Wir sind vier Wochen durch den Westen und Südwesten von China gereist. China war bei der Planung die große Unbekannte und das Land, vor dem wir am meisten Respekt, Sorgen und vielleicht auch Vorurteile hatten:

  • Was erwartet uns am Grenzübergang von Kasachstan nach China?
  • Wie werden wir uns zurechtfinden? Wir sprechen die Sprache nicht und können die Zeichen nicht lesen
  • In China essen sie Hunde… oder zumindest Hühnerbeine, Schweinepfoten, Innereien, Hühnereier mit lebenden Küken, Insekten und alles besonders scharf.

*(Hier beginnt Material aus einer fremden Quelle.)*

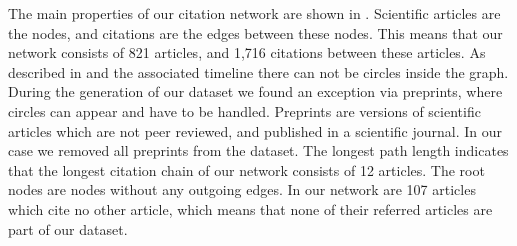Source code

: The main properties of our citation network are shown in . Scientific articles are the nodes, and citations are the edges between these nodes. This means that our network consists of 821 articles, and 1,716 citations between these articles. As described in  and the associated timeline there can not be circles inside the graph. During the generation of our dataset we found an exception via preprints, where circles can appear and have to be handled. Preprints are versions of scientific articles which are not peer reviewed, and published in a scientific journal. In our case we removed all preprints from the dataset. The longest path length indicates that the longest citation chain of our network consists of 12 articles. The root nodes are nodes without any outgoing edges. In our network are 107 articles which cite no other article, which means that none of their referred articles are part of our dataset.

Vorurteile über die chinesische Küche. Was wird uns erwarten?
  • Wie können wir bezahlen? Können wir überhaupt Geld mit unseren Kreditkarten abheben?
  • Können wir uns überall frei bewegen?

Am Ende haben sich viele Sorgen nicht bestätigt. Es wäre anmaßend über unsere Zeit in China zu schreiben, als hätten wir irgendetwas verstanden oder könnten uns gar ein Urteil erlauben. Unsere Einblicke und Erlebnisse sind zeitlich und räumlich sehr begrenzt. Zudem sind unsere Eindrücke geprägt durch viele zufällige Begegnungen, die wir unterwegs gemacht haben. Vor allem diese Begegnungen aber haben unseren Blickwinkel verändert und uns mit einer neuen Perspektive auf dieses fremde Land blicken lassen, als es aus der Ferne möglich wäre. Von diesen Eindrücken wollen wir schreiben.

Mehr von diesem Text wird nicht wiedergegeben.